◆ Data shown:
================================

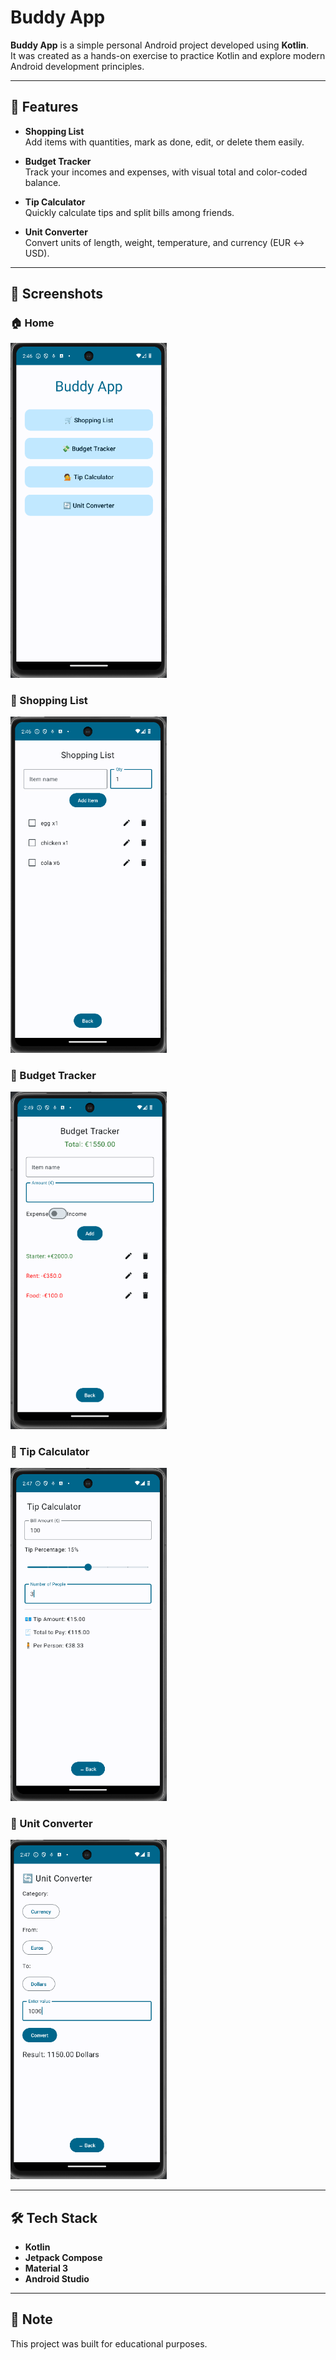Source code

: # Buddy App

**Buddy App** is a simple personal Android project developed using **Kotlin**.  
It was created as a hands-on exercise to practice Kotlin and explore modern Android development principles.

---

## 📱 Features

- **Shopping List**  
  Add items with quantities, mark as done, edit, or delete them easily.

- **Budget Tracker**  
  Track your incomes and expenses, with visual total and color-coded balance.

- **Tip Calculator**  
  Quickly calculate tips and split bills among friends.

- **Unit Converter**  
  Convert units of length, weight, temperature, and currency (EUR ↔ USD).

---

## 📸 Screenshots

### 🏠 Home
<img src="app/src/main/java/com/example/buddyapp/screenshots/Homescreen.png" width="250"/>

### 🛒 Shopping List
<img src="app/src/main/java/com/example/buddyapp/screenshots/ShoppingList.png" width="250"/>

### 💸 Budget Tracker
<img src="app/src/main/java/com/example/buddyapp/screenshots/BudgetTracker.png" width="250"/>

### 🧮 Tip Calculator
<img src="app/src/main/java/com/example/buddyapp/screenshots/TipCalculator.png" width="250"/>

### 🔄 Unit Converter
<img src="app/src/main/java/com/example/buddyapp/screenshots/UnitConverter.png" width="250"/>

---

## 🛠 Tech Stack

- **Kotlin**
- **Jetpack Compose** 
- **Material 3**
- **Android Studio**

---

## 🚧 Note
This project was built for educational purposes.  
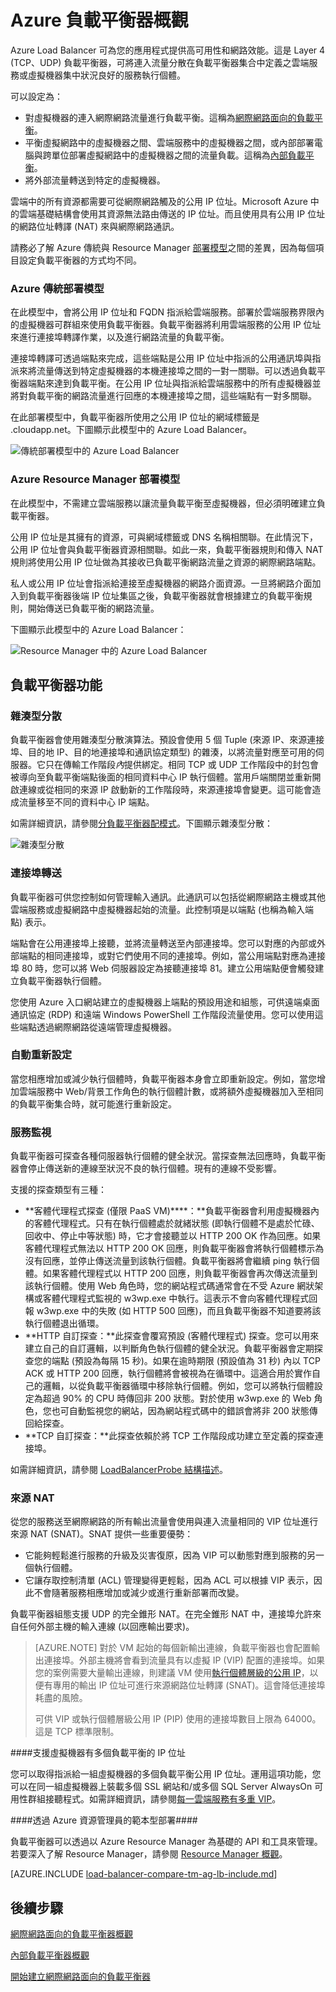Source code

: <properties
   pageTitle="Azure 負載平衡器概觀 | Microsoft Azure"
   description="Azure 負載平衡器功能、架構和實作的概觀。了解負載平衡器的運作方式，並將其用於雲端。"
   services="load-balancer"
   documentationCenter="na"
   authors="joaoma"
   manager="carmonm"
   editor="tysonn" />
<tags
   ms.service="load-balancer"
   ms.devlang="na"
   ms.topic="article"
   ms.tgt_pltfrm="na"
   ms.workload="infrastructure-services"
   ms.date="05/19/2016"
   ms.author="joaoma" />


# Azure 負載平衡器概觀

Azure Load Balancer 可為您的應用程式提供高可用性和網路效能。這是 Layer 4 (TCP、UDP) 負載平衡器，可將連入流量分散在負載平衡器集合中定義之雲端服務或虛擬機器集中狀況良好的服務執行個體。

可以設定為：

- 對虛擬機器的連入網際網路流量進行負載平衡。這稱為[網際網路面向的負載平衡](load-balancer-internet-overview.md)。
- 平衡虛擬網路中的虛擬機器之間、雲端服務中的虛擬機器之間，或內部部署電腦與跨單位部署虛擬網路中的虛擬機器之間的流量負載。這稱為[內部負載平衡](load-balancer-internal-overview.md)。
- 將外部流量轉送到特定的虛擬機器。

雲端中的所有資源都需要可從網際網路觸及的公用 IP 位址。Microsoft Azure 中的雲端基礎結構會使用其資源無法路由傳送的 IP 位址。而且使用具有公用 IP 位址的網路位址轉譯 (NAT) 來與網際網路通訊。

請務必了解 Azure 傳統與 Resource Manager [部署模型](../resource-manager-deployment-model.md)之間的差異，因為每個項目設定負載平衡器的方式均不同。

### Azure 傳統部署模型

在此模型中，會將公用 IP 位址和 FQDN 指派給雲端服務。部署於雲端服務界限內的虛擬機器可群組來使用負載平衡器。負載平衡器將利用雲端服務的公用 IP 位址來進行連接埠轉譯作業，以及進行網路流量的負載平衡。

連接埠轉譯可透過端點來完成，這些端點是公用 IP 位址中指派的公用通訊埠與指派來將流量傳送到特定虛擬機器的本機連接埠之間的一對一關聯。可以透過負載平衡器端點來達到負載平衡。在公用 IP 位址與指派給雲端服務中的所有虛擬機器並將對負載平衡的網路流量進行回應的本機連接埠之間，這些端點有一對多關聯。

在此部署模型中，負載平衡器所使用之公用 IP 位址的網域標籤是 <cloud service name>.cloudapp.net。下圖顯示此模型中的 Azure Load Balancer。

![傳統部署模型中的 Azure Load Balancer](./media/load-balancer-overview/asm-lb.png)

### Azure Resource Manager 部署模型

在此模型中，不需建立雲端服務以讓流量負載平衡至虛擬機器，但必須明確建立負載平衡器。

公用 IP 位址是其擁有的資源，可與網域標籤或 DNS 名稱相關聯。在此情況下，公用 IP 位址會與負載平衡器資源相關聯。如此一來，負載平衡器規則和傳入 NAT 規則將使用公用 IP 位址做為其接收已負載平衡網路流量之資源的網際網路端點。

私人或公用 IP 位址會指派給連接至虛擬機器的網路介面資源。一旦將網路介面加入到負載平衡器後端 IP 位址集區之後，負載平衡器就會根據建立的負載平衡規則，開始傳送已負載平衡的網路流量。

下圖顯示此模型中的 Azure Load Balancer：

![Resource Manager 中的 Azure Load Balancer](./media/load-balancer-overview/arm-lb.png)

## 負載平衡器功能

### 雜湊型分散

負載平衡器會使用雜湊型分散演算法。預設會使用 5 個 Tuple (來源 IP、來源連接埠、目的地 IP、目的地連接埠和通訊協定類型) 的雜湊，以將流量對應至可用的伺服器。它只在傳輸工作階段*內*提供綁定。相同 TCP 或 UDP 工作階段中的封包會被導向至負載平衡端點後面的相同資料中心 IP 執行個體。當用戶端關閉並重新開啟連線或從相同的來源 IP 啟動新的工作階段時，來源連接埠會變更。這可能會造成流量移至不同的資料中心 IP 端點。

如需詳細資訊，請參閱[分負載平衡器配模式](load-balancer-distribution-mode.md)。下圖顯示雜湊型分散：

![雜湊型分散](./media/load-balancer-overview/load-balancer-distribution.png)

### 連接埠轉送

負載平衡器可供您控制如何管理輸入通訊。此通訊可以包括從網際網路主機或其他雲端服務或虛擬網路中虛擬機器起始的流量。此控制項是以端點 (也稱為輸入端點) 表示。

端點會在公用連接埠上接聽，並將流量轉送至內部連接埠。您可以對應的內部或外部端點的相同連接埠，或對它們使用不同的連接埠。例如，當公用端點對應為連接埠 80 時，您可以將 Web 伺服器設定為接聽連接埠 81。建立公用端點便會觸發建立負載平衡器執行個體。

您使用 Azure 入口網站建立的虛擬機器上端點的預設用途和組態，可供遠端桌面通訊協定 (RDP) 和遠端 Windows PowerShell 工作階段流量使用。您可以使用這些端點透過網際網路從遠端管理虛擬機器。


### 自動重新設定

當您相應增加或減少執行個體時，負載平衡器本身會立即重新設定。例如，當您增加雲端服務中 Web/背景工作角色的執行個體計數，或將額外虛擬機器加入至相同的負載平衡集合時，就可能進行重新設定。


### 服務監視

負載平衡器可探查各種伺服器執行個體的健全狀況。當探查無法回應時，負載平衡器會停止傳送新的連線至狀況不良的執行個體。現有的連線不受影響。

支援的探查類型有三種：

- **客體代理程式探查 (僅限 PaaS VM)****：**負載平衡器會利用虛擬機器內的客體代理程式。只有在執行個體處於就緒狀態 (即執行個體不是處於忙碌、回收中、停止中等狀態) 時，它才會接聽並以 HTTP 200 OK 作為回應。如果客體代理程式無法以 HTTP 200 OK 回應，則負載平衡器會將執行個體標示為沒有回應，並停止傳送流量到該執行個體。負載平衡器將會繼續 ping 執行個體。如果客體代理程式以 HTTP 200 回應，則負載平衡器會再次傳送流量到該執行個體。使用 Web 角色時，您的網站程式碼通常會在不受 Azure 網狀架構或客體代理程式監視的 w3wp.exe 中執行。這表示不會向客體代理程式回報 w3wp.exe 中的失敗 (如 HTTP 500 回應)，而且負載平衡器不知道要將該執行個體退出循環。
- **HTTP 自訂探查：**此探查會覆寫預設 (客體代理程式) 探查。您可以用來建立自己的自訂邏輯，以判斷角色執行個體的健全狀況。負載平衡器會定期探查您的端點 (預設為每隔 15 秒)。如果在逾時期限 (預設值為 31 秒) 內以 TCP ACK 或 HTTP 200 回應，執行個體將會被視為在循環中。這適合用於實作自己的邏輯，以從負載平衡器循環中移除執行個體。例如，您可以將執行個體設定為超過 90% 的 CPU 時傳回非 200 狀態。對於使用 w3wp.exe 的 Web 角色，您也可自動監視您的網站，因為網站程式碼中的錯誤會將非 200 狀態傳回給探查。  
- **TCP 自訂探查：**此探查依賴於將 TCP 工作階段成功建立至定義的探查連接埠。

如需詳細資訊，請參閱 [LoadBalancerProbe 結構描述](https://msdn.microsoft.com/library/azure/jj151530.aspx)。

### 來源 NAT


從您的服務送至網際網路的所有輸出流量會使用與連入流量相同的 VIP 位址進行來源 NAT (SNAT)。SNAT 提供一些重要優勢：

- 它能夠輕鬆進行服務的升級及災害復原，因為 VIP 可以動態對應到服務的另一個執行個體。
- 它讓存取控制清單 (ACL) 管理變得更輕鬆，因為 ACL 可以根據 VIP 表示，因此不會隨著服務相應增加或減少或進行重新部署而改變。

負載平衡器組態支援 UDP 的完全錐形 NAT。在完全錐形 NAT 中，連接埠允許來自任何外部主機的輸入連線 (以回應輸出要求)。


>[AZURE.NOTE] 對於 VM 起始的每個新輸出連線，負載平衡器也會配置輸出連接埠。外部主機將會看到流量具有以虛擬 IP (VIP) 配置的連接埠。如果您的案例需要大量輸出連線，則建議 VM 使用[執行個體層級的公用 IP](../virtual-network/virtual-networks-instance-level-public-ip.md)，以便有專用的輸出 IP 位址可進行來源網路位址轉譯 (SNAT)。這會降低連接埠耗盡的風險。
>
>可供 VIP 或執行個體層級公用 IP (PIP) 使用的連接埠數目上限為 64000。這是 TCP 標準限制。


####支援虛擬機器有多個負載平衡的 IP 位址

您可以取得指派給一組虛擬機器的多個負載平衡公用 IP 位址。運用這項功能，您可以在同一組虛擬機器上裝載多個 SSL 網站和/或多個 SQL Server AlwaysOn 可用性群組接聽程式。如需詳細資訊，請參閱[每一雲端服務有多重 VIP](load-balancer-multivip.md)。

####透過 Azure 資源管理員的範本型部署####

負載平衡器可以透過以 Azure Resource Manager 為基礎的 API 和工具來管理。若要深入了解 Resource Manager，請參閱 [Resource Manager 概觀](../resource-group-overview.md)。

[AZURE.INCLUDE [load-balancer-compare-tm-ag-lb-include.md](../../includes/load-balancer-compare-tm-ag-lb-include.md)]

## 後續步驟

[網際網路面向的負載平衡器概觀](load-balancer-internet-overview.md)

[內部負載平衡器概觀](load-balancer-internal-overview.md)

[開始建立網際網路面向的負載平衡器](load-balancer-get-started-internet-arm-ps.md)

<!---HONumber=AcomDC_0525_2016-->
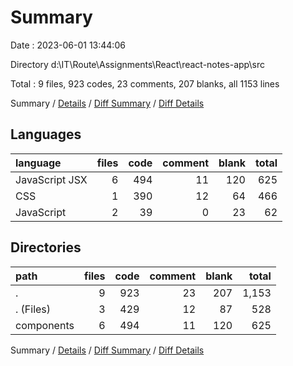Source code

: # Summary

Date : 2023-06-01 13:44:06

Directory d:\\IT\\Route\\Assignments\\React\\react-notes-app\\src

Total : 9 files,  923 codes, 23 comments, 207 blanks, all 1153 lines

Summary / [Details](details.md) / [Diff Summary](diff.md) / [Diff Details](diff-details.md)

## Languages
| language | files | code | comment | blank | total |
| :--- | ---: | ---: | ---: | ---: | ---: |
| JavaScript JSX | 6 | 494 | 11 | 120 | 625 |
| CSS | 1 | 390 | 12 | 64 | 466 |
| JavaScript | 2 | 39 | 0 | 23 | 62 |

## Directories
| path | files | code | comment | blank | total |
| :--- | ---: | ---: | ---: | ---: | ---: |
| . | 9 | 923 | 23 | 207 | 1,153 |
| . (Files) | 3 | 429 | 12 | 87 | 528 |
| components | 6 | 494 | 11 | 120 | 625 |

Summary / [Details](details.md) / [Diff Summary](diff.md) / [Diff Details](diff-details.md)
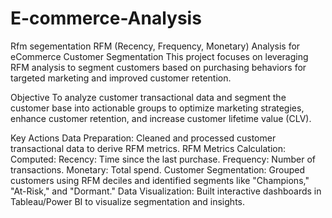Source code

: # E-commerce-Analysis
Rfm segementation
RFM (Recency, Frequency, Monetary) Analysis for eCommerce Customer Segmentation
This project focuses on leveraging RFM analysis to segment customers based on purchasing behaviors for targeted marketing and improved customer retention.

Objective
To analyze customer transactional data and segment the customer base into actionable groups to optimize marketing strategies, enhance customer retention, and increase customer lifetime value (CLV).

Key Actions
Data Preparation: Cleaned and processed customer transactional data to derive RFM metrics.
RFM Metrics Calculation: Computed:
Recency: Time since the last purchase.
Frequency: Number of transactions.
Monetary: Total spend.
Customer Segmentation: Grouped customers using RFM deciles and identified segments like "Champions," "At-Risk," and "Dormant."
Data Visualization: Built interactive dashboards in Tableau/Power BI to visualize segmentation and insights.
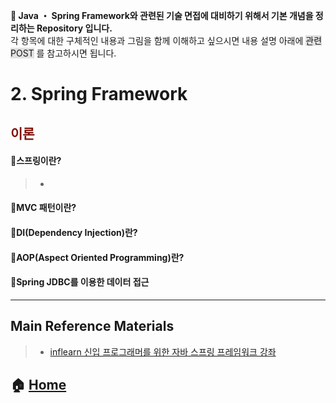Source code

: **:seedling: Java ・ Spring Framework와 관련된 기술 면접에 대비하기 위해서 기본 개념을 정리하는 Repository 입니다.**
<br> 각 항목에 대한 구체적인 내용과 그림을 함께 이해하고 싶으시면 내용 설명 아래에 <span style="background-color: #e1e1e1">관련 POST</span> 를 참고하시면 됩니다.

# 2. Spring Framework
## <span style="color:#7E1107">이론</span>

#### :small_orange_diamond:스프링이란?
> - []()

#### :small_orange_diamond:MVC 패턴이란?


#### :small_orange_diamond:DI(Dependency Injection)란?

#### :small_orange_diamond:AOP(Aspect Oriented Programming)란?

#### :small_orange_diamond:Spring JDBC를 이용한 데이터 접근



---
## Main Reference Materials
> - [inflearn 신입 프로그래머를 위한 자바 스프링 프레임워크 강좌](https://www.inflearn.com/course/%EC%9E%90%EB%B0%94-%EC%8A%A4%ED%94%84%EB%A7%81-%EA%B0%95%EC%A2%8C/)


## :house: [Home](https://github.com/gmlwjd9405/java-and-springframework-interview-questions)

================================

◆ Assignment: Up to and including the final line of the data above, please copy every line exactly, starting from the one that contains "#### :small_orange_diamond:MVC 패턴이란?".

◆ Exercise output:
#### :small_orange_diamond:MVC 패턴이란?


#### :small_orange_diamond:DI(Dependency Injection)란?

#### :small_orange_diamond:AOP(Aspect Oriented Programming)란?

#### :small_orange_diamond:Spring JDBC를 이용한 데이터 접근



---
## Main Reference Materials
> - [inflearn 신입 프로그래머를 위한 자바 스프링 프레임워크 강좌](https://www.inflearn.com/course/%EC%9E%90%EB%B0%94-%EC%8A%A4%ED%94%84%EB%A7%81-%EA%B0%95%EC%A2%8C/)


## :house: [Home](https://github.com/gmlwjd9405/java-and-springframework-interview-questions)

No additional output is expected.